Instructions to follow | After removing every image, reproduce the data exactly as it appears.

Pictures paired with source code:
☆ ☆ ☆ ☆ ☆ ☆ ☆
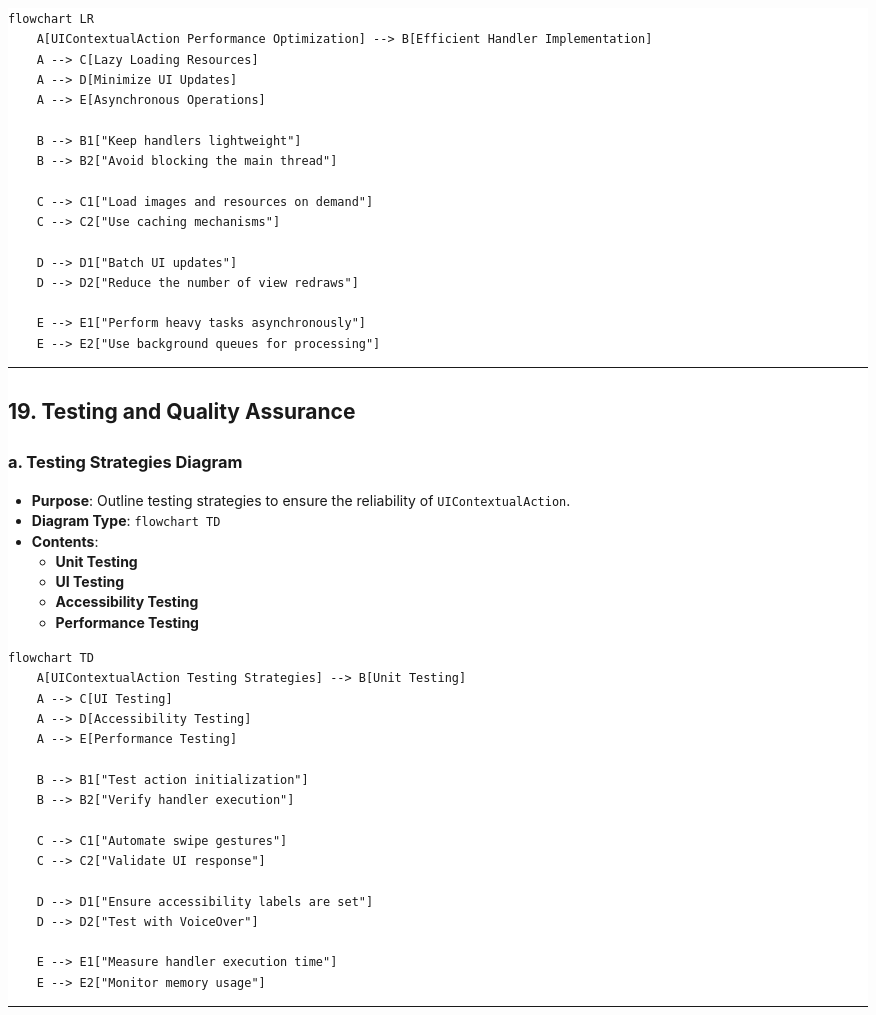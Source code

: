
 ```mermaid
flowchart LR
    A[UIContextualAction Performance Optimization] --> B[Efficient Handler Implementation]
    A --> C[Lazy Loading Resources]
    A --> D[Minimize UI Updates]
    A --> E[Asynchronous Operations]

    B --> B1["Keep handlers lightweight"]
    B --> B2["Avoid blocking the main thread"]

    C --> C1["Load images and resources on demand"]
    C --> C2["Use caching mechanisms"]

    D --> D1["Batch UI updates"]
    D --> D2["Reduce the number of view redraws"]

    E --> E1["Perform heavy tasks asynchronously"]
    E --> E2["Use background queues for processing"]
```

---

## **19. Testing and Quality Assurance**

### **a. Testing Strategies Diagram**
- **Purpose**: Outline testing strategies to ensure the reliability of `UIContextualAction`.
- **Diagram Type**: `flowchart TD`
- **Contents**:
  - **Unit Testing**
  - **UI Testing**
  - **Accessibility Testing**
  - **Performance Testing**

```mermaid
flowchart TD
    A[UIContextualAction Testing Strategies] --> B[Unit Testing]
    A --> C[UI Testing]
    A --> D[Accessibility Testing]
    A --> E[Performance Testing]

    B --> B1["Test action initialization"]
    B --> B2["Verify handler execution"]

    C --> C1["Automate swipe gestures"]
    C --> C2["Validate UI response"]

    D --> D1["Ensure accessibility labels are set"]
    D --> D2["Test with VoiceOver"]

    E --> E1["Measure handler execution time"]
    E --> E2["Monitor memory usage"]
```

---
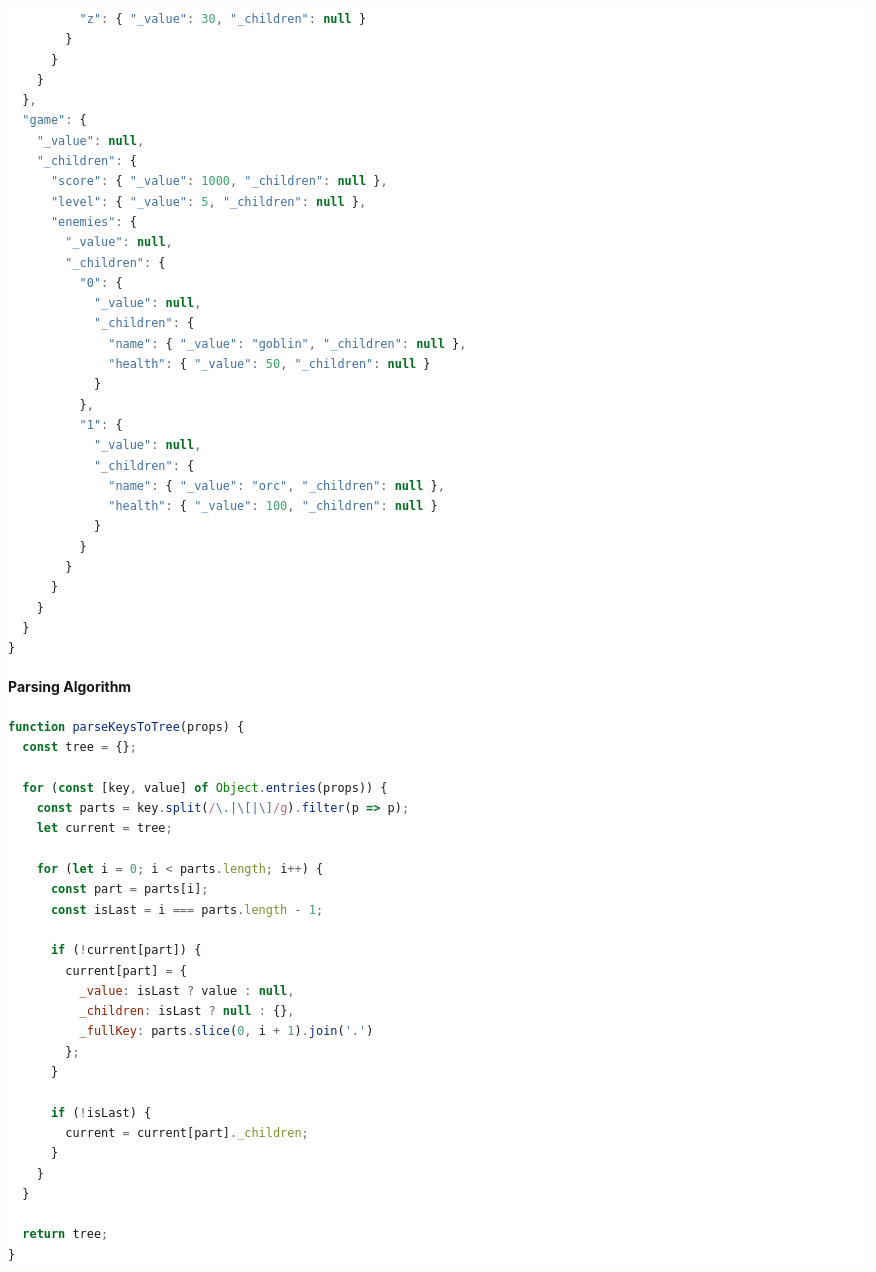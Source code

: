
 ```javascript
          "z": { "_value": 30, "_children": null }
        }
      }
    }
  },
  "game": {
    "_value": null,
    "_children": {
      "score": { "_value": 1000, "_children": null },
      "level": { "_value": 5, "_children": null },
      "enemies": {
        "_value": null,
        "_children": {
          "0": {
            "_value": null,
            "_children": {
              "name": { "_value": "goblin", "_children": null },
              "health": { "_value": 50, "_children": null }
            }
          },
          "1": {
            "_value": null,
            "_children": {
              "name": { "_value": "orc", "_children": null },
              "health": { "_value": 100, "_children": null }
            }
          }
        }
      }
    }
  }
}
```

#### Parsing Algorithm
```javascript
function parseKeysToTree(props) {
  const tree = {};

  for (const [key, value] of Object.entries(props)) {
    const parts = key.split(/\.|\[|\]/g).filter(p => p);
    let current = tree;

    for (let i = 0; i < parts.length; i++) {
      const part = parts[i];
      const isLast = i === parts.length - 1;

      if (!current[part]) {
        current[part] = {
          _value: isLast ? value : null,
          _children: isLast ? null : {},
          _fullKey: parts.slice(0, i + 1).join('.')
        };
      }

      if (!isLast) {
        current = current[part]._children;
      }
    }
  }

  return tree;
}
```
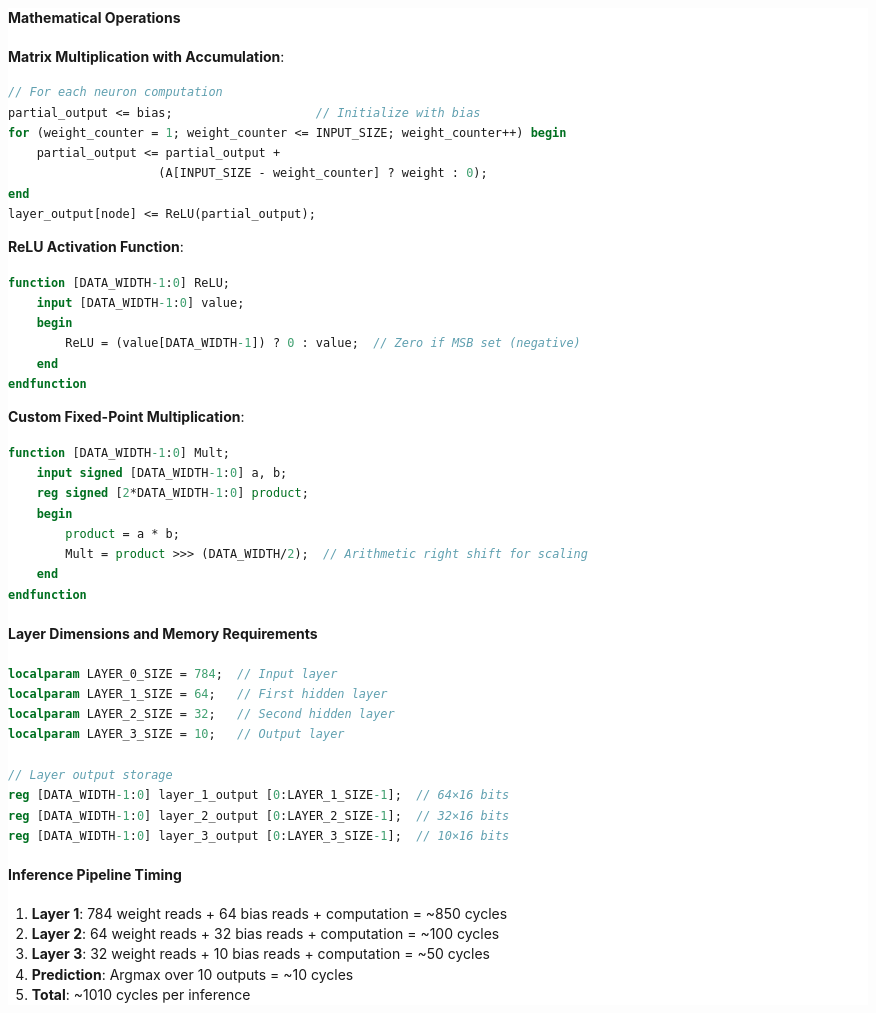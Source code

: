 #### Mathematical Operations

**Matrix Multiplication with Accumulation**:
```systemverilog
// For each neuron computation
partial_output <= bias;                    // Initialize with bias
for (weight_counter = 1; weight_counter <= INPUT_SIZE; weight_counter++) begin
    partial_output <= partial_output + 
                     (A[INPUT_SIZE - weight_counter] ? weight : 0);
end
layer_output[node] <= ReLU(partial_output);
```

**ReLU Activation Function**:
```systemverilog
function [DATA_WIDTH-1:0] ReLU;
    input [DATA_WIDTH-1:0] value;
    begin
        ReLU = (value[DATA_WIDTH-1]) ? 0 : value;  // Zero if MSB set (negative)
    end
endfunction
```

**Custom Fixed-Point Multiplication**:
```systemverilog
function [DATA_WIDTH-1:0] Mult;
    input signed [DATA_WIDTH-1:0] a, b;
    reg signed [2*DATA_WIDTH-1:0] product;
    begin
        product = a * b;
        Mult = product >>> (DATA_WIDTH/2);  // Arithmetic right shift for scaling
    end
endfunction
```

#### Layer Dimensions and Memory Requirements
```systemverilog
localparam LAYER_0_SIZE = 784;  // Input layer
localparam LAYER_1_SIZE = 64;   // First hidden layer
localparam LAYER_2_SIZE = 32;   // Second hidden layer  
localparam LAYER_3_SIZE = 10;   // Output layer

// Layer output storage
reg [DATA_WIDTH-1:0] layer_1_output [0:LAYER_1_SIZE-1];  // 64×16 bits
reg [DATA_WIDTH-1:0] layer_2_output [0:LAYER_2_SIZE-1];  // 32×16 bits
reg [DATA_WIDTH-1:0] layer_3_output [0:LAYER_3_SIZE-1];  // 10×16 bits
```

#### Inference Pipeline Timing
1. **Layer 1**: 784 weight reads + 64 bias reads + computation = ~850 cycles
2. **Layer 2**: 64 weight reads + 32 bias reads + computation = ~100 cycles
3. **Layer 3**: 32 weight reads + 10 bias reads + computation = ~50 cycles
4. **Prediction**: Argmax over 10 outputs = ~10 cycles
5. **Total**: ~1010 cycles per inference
☆ ☆ ☆ ☆ ☆ ☆ ☆
Output |
Source code

:
 ```mermaid
flowchart LR
    A[UIContextualAction Performance Optimization] --> B[Efficient Handler Implementation]
    A --> C[Lazy Loading Resources]
    A --> D[Minimize UI Updates]
    A --> E[Asynchronous Operations]

    B --> B1["Keep handlers lightweight"]
    B --> B2["Avoid blocking the main thread"]

    C --> C1["Load images and resources on demand"]
    C --> C2["Use caching mechanisms"]

    D --> D1["Batch UI updates"]
    D --> D2["Reduce the number of view redraws"]

    E --> E1["Perform heavy tasks asynchronously"]
    E --> E2["Use background queues for processing"]
```

---

## **19. Testing and Quality Assurance**

### **a. Testing Strategies Diagram**
- **Purpose**: Outline testing strategies to ensure the reliability of `UIContextualAction`.
- **Diagram Type**: `flowchart TD`
- **Contents**:
  - **Unit Testing**
  - **UI Testing**
  - **Accessibility Testing**
  - **Performance Testing**

```mermaid
flowchart TD
    A[UIContextualAction Testing Strategies] --> B[Unit Testing]
    A --> C[UI Testing]
    A --> D[Accessibility Testing]
    A --> E[Performance Testing]

    B --> B1["Test action initialization"]
    B --> B2["Verify handler execution"]

    C --> C1["Automate swipe gestures"]
    C --> C2["Validate UI response"]

    D --> D1["Ensure accessibility labels are set"]
    D --> D2["Test with VoiceOver"]

    E --> E1["Measure handler execution time"]
    E --> E2["Monitor memory usage"]
```

---
Source code

:
 ```javascript
          "z": { "_value": 30, "_children": null }
        }
      }
    }
  },
  "game": {
    "_value": null,
    "_children": {
      "score": { "_value": 1000, "_children": null },
      "level": { "_value": 5, "_children": null },
      "enemies": {
        "_value": null,
        "_children": {
          "0": {
            "_value": null,
            "_children": {
              "name": { "_value": "goblin", "_children": null },
              "health": { "_value": 50, "_children": null }
            }
          },
          "1": {
            "_value": null,
            "_children": {
              "name": { "_value": "orc", "_children": null },
              "health": { "_value": 100, "_children": null }
            }
          }
        }
      }
    }
  }
}
```

#### Parsing Algorithm
```javascript
function parseKeysToTree(props) {
  const tree = {};

  for (const [key, value] of Object.entries(props)) {
    const parts = key.split(/\.|\[|\]/g).filter(p => p);
    let current = tree;

    for (let i = 0; i < parts.length; i++) {
      const part = parts[i];
      const isLast = i === parts.length - 1;

      if (!current[part]) {
        current[part] = {
          _value: isLast ? value : null,
          _children: isLast ? null : {},
          _fullKey: parts.slice(0, i + 1).join('.')
        };
      }

      if (!isLast) {
        current = current[part]._children;
      }
    }
  }

  return tree;
}
```
Source code

: #### Mathematical Operations

**Matrix Multiplication with Accumulation**:
```systemverilog
// For each neuron computation
partial_output <= bias;                    // Initialize with bias
for (weight_counter = 1; weight_counter <= INPUT_SIZE; weight_counter++) begin
    partial_output <= partial_output + 
                     (A[INPUT_SIZE - weight_counter] ? weight : 0);
end
layer_output[node] <= ReLU(partial_output);
```

**ReLU Activation Function**:
```systemverilog
function [DATA_WIDTH-1:0] ReLU;
    input [DATA_WIDTH-1:0] value;
    begin
        ReLU = (value[DATA_WIDTH-1]) ? 0 : value;  // Zero if MSB set (negative)
    end
endfunction
```

**Custom Fixed-Point Multiplication**:
```systemverilog
function [DATA_WIDTH-1:0] Mult;
    input signed [DATA_WIDTH-1:0] a, b;
    reg signed [2*DATA_WIDTH-1:0] product;
    begin
        product = a * b;
        Mult = product >>> (DATA_WIDTH/2);  // Arithmetic right shift for scaling
    end
endfunction
```

#### Layer Dimensions and Memory Requirements
```systemverilog
localparam LAYER_0_SIZE = 784;  // Input layer
localparam LAYER_1_SIZE = 64;   // First hidden layer
localparam LAYER_2_SIZE = 32;   // Second hidden layer  
localparam LAYER_3_SIZE = 10;   // Output layer

// Layer output storage
reg [DATA_WIDTH-1:0] layer_1_output [0:LAYER_1_SIZE-1];  // 64×16 bits
reg [DATA_WIDTH-1:0] layer_2_output [0:LAYER_2_SIZE-1];  // 32×16 bits
reg [DATA_WIDTH-1:0] layer_3_output [0:LAYER_3_SIZE-1];  // 10×16 bits
```

#### Inference Pipeline Timing
1. **Layer 1**: 784 weight reads + 64 bias reads + computation = ~850 cycles
2. **Layer 2**: 64 weight reads + 32 bias reads + computation = ~100 cycles
3. **Layer 3**: 32 weight reads + 10 bias reads + computation = ~50 cycles
4. **Prediction**: Argmax over 10 outputs = ~10 cycles
5. **Total**: ~1010 cycles per inference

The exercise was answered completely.